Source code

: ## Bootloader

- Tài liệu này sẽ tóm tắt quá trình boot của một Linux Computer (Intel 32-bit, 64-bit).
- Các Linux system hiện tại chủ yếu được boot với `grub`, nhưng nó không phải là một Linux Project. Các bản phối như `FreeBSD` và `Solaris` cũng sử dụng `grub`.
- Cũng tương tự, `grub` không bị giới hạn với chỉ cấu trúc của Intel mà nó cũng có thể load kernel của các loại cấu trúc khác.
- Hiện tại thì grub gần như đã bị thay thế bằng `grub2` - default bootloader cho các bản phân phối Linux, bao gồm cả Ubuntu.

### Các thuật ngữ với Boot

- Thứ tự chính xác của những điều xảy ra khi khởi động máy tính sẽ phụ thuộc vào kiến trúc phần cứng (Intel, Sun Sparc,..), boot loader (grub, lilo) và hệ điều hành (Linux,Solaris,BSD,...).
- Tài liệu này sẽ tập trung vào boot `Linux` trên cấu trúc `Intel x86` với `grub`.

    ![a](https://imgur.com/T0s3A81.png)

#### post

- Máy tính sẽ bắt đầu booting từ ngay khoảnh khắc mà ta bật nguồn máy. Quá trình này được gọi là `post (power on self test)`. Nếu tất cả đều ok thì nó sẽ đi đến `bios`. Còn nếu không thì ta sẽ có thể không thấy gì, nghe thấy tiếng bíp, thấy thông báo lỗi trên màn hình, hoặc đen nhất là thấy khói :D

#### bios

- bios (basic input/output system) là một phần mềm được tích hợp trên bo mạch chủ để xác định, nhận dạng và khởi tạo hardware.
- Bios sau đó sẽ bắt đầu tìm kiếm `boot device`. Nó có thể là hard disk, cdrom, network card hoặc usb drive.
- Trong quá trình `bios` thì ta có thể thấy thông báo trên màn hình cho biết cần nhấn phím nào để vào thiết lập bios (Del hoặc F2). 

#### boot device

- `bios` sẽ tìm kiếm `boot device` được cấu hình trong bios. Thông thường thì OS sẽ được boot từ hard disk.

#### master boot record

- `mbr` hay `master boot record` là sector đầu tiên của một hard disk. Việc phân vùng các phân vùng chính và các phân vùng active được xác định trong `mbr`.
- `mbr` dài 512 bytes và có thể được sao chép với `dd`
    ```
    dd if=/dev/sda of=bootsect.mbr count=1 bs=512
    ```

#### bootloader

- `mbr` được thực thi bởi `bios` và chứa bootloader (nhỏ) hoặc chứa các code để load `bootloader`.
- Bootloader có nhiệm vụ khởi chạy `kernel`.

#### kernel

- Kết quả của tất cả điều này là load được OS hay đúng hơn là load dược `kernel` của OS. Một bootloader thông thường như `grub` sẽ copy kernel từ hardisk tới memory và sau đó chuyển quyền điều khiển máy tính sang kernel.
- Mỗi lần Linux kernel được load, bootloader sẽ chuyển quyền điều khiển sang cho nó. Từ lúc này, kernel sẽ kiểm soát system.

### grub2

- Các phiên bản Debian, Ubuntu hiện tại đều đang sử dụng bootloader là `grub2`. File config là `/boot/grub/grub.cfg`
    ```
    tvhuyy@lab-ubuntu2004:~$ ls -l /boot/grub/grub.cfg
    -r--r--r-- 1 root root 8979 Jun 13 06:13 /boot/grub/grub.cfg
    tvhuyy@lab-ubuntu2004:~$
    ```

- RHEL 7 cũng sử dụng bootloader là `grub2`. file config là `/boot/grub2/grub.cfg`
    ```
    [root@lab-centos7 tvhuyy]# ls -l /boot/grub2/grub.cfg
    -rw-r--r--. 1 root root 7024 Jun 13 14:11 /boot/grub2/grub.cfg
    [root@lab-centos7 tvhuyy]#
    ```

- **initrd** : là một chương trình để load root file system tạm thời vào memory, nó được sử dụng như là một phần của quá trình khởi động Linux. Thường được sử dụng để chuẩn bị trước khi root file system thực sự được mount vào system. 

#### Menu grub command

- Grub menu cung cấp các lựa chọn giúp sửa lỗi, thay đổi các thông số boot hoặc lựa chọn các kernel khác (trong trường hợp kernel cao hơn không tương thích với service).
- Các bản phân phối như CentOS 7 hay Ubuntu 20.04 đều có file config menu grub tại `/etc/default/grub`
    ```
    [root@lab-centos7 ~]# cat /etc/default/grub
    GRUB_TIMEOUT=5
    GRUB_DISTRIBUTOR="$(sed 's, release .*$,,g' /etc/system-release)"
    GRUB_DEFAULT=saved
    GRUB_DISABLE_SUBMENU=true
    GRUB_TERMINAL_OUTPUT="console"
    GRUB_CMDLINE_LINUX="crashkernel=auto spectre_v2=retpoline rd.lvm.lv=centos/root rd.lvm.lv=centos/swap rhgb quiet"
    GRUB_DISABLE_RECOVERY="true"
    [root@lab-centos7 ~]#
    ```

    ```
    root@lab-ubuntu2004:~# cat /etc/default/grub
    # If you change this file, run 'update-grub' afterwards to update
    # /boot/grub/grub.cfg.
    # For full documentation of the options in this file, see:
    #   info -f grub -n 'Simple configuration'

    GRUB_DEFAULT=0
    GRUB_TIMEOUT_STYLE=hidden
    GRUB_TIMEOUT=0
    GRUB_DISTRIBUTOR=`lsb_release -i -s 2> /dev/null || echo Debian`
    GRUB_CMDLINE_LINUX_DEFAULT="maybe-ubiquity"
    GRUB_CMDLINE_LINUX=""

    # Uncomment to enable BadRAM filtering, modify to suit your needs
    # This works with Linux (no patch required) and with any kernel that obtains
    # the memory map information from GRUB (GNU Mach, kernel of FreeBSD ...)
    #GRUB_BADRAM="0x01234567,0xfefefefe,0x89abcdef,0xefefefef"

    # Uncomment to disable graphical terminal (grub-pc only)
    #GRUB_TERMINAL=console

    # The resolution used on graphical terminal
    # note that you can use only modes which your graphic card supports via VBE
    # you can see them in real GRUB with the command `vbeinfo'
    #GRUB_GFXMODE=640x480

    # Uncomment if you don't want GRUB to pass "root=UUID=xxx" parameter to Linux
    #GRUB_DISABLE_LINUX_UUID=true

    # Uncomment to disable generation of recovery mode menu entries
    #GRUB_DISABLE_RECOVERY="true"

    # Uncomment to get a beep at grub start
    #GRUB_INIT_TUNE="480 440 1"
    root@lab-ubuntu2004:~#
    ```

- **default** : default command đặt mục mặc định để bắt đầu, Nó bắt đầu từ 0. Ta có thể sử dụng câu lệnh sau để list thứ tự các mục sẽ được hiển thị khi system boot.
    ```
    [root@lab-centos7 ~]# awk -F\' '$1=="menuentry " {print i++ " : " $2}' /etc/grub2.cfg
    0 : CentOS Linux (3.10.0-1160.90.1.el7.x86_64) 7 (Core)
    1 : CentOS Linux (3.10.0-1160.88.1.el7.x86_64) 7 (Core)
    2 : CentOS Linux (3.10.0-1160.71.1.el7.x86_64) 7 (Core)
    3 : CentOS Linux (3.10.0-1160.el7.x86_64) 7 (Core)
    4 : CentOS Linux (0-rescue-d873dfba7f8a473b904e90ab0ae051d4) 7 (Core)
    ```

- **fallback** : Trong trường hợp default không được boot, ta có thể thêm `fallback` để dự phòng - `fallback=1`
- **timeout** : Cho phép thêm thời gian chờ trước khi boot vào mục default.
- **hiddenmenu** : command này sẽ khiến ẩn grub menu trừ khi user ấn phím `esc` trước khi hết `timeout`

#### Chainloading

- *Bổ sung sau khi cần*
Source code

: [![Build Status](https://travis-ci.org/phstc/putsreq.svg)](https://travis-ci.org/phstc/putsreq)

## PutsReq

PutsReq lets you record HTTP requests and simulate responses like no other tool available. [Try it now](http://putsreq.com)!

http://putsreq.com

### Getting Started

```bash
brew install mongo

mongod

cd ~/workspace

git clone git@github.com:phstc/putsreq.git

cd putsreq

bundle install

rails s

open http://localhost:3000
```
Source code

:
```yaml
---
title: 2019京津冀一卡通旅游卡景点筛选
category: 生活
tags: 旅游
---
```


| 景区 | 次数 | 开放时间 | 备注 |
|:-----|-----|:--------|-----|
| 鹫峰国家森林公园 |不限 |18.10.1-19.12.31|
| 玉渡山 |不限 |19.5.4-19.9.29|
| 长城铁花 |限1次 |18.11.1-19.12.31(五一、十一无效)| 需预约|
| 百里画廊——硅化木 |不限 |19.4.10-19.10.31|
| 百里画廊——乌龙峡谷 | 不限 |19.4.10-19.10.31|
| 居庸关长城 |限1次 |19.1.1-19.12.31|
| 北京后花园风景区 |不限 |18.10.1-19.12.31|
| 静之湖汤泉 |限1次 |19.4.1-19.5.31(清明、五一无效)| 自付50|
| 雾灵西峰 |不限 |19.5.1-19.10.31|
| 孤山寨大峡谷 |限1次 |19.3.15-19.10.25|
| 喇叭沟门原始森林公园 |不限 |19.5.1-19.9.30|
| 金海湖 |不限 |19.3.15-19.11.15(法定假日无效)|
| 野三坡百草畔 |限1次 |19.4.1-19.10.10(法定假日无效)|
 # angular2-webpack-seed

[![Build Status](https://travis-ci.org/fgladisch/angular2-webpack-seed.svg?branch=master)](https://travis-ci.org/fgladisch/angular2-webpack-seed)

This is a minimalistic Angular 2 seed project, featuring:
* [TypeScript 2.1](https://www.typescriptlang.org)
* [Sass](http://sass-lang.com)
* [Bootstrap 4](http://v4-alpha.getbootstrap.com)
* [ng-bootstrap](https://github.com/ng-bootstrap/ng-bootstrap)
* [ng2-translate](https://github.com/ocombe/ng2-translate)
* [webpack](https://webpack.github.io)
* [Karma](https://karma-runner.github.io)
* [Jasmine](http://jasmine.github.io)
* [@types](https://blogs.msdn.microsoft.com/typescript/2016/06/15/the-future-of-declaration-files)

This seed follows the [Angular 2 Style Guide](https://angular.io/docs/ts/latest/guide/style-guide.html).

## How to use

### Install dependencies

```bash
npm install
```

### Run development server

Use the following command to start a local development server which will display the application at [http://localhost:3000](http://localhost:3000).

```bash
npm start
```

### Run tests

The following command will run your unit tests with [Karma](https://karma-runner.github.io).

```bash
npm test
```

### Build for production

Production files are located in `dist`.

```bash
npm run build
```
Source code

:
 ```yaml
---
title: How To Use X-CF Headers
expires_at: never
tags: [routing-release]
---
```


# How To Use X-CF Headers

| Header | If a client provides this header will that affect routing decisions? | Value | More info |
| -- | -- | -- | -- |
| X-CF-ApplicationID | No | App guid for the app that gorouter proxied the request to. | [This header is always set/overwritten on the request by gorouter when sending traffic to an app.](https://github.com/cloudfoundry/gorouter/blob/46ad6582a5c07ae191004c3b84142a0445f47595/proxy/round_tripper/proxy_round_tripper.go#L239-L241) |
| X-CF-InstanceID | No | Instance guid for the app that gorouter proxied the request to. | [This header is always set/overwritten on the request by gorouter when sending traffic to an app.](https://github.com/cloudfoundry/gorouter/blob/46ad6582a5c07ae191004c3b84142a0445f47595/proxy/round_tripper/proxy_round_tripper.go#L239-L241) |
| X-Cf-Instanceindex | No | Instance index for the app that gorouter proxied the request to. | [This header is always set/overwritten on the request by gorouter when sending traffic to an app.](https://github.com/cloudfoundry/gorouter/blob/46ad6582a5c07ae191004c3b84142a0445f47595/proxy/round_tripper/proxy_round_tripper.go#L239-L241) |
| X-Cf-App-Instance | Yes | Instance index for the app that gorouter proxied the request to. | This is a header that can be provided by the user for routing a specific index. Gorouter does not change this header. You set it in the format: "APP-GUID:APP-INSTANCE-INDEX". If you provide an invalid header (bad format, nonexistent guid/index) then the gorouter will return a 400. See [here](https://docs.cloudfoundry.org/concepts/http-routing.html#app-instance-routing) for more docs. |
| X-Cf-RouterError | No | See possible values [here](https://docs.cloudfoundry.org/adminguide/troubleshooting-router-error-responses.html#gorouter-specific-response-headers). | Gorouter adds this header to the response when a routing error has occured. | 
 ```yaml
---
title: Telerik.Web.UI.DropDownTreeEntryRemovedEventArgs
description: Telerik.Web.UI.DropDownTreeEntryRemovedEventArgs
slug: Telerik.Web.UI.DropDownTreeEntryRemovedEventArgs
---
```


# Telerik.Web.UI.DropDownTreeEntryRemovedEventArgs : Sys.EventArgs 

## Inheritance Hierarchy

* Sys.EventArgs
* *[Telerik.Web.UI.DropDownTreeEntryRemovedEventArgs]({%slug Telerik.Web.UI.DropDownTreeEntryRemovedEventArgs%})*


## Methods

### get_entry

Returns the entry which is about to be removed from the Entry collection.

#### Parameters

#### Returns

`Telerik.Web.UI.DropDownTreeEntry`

__Instructions to follow__. Give again, exactly as written, the lines running from the first line of the data above through the line that contains "- Các Linux".

__Exercise response__.
Source code

: ## Bootloader

- Tài liệu này sẽ tóm tắt quá trình boot của một Linux Computer (Intel 32-bit, 64-bit).
- Các Linux system hiện tại chủ yếu được boot với `grub`, nhưng nó không phải là một Linux Project. Các bản phối như `FreeBSD` và `Solaris` cũng sử dụng `grub`.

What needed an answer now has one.